Rollback failed when target is down
Closed, ResolvedPublic


Before deploying, it was noted that wtp2019.codfw.wmnet was down, but since that's in the backup cluster, it seemed fine to proceed. However, mistakenly, the target was not removed before attempting the deploy.

The canaries deployed cleanly but the fetching stage failed for the first group, since the above node was part of it. When asked to rollback, the rollback failed for the same reason and the deploy exited with the canaries still on the new commit.

See the paste P4029 for the logs.

Maybe scap should verify all the targets are up before attempting the deploy?

Event Timeline

Arlolra created this task.Sep 12 2016, 9:14 PM
Restricted Application added a subscriber: Aklapper. · View Herald TranscriptSep 12 2016, 9:14 PM

Mentioned in SAL [2016-09-12T21:17:28Z] <arlolra> For completeness, "back" in my last log is a mistake. I scap deployed the wrong --rev, but that was ultimately the version we wanted deployed anyways, so no harm no foul. (T145460)

thcipriani triaged this task as Medium priority.Sep 13 2016, 3:40 PM
thcipriani moved this task from Needs triage to Debt on the Scap board.
thcipriani added subscribers: dduvall, thcipriani.


rollback stage(s): 100% (ok: 6; fail: 1; left: 0)

tl;dr: I'm mostly offloading working memory to ticket format.

How this works

So currently the way this works is we keep 2 symlinks in the /srv/deployment/parsoid/deploy-cache directory during a deployment:

  1. .in-progress
  2. .done

The .in-progress symlink is created after we fetch the new code to the machine, but before the new code is checked out or the service is restarted.
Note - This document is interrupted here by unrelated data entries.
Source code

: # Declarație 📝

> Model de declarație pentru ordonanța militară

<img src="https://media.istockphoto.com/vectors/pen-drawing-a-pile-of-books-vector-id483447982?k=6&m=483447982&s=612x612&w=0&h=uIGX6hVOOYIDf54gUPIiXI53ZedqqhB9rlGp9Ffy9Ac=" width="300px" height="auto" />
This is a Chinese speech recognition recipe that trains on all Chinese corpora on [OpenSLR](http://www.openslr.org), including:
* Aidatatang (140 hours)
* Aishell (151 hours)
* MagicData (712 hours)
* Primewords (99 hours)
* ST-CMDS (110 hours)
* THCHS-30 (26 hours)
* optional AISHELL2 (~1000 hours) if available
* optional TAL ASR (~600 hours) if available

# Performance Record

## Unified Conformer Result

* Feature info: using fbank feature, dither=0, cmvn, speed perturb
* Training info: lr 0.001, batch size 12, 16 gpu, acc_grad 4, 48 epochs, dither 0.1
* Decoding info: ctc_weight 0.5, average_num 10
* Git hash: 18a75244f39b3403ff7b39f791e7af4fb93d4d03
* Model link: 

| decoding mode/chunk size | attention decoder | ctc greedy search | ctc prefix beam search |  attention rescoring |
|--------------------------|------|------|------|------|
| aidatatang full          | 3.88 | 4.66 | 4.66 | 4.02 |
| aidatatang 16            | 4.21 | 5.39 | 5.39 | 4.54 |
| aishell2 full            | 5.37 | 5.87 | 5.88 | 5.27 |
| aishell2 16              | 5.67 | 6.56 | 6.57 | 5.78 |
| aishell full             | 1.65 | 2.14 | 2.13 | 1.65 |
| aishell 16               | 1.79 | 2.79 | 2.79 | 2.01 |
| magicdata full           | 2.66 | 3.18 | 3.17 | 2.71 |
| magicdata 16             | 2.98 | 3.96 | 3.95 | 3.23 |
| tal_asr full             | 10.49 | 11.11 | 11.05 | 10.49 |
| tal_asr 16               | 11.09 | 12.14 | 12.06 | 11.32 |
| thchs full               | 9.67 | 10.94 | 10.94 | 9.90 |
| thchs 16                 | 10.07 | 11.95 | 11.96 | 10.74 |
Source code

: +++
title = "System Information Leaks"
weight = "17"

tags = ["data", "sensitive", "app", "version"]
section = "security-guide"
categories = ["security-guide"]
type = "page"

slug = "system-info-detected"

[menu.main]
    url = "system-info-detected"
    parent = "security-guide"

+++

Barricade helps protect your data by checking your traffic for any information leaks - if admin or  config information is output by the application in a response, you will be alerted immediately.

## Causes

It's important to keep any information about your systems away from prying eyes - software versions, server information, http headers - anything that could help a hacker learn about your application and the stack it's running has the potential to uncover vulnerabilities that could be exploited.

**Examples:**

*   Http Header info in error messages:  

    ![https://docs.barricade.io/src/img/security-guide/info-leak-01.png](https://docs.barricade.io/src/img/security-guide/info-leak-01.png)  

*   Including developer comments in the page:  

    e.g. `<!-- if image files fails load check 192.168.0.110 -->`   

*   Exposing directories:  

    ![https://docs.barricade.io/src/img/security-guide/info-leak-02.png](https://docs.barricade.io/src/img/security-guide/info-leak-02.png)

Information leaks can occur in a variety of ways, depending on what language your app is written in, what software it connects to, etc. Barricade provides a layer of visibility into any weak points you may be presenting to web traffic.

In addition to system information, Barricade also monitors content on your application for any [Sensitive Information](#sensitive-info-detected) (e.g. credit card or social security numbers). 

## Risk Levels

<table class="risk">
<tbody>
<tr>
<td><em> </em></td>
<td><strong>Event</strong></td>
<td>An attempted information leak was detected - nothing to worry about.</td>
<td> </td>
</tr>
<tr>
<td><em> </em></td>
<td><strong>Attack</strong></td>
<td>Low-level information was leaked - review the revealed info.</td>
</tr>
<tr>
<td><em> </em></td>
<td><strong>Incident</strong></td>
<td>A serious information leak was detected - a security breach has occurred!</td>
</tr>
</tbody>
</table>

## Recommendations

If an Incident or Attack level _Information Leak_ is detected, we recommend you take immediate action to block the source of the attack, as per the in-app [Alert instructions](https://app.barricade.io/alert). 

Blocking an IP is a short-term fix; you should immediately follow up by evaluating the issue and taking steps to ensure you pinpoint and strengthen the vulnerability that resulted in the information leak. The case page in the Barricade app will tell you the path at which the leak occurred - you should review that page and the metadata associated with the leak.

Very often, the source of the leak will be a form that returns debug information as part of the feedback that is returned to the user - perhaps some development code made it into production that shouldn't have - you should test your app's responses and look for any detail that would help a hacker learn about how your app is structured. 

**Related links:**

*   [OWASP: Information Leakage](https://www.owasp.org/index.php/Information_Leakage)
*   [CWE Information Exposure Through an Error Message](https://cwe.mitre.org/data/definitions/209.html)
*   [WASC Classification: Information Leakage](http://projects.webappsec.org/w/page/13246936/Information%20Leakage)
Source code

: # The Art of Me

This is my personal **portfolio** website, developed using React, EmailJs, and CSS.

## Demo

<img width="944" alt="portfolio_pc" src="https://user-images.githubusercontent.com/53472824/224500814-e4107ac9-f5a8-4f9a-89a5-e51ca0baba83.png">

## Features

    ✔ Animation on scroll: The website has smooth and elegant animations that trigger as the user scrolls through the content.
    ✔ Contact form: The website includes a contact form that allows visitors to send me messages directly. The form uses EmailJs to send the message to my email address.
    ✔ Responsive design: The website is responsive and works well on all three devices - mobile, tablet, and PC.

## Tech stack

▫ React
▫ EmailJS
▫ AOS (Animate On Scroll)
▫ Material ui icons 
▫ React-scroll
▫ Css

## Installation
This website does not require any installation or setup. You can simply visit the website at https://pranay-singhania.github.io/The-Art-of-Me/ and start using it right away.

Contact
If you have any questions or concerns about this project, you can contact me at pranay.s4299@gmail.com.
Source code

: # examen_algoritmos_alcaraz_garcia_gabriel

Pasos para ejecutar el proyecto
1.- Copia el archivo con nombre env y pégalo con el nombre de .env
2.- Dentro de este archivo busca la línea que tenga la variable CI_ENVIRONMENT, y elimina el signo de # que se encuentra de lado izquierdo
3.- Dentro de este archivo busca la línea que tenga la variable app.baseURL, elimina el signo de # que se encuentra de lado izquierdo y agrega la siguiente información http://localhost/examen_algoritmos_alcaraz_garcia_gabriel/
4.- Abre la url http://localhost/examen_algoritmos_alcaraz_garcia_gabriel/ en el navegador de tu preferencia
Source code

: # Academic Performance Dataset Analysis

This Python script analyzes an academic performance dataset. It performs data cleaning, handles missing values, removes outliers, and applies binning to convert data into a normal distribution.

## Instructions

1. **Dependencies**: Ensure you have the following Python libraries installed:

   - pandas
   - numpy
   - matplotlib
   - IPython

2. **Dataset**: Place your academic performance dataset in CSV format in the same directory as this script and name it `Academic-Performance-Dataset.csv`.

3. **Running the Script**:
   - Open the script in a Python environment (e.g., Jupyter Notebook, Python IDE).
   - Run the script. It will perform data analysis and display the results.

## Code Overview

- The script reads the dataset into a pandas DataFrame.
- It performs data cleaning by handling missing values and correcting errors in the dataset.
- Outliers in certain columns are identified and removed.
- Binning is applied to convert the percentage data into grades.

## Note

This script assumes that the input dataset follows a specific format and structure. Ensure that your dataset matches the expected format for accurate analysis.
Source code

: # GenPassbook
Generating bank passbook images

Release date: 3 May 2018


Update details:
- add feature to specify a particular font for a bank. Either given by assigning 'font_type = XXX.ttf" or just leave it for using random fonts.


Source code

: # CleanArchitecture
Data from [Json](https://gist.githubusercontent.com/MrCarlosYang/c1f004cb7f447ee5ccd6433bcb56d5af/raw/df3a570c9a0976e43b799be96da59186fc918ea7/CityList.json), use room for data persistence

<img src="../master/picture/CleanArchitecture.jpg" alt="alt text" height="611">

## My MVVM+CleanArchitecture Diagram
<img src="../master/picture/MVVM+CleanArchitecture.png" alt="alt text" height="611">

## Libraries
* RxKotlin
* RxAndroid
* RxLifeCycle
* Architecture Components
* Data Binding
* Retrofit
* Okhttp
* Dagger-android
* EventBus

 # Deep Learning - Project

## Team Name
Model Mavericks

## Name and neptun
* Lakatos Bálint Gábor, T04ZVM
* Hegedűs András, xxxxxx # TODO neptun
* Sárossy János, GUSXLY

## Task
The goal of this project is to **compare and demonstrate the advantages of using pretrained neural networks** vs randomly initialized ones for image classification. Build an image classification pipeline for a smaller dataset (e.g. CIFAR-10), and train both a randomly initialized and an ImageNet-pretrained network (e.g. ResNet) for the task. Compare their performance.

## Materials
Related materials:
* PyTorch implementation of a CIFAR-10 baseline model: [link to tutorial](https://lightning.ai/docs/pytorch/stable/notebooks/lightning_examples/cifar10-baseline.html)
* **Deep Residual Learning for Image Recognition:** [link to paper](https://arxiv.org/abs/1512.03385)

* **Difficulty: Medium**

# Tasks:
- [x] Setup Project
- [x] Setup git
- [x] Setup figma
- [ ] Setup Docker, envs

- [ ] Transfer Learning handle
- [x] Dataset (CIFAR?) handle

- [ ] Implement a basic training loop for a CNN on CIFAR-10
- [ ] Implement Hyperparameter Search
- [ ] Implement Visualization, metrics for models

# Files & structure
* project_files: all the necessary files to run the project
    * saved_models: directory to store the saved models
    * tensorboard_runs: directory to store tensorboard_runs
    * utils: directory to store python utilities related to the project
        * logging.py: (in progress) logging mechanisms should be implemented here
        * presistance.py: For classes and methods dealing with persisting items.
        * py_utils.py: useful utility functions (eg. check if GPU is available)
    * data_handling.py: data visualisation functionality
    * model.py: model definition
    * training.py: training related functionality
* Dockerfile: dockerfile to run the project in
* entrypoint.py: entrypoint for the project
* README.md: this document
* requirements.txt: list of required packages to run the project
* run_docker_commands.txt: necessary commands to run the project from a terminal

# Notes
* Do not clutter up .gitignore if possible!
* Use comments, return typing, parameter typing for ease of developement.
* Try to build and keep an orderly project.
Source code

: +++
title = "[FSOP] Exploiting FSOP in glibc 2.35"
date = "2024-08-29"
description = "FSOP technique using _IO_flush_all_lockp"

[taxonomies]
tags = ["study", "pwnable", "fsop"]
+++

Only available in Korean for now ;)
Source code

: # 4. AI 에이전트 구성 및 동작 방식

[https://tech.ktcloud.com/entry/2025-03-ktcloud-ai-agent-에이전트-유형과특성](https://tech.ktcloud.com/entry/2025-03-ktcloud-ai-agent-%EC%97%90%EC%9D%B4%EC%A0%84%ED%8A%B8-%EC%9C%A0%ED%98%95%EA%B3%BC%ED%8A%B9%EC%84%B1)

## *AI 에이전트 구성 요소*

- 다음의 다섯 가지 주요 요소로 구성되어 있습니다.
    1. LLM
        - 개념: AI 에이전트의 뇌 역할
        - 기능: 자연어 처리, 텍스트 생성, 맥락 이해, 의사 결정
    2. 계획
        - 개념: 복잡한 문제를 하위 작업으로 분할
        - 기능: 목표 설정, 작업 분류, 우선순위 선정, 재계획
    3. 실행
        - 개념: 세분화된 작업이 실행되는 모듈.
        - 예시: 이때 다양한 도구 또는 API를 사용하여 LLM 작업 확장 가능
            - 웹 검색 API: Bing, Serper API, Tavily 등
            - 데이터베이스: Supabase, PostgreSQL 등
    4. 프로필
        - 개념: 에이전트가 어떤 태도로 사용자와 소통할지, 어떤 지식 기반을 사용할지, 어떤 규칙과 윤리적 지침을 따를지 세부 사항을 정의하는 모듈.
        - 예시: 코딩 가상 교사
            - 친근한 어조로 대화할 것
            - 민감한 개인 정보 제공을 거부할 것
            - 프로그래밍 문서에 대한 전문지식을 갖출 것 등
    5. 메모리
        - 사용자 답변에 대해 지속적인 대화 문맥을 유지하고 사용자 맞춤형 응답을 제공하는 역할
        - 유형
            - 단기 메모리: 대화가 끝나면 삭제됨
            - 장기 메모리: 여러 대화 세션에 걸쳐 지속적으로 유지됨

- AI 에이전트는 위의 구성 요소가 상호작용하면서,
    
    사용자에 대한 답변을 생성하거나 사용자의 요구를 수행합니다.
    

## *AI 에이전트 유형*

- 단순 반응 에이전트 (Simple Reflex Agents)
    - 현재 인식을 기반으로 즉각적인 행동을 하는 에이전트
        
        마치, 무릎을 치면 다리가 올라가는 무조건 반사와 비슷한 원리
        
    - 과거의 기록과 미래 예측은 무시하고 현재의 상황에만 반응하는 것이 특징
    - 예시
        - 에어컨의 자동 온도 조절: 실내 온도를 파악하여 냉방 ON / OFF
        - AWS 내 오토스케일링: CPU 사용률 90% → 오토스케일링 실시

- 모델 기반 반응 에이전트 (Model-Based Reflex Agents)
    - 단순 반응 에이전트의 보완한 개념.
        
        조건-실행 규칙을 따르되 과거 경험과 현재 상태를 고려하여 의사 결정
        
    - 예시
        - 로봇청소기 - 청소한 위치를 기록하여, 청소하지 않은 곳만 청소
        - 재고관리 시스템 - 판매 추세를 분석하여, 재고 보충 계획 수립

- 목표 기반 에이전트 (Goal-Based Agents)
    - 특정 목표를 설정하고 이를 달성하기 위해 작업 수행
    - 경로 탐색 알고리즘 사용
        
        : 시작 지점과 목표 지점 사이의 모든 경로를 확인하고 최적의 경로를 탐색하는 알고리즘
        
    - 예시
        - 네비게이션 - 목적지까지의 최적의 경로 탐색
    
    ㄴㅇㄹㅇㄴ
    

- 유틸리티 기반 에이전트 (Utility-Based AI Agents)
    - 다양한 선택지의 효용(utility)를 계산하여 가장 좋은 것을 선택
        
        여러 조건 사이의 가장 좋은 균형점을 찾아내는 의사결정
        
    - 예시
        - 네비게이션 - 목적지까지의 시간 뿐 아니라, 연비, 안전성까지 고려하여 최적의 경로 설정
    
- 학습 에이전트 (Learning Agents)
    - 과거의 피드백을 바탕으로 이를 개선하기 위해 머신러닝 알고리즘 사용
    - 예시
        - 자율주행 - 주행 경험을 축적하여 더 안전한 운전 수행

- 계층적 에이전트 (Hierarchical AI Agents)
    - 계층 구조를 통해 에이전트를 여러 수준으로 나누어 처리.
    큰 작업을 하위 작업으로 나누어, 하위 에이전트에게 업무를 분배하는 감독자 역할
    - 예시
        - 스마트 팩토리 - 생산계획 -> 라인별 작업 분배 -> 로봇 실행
It points to the revision currently being deployed in /srv/deployment/parsoid/deploy-cache/revs.

.done points to the last revision that was successfully deployed.

After the new code is deployed and all checks are passed, the .in-progress symlink is moved to .done.

In the case of a rollback, we make sure that .done links to the same thing as current.

Why it's broken

If we were not able to make an .in-progress symlink, then there is no point in checking the .done symlink.

It should maybe be logged as a soft failure, but not halt the rollback process.

Maybe we should never halt a rollback process on an individual machine's failure.

@dduvall do you have any thoughts about the design here?

This task seems somewhat related to T145512: Allow failures for a percentage of targets.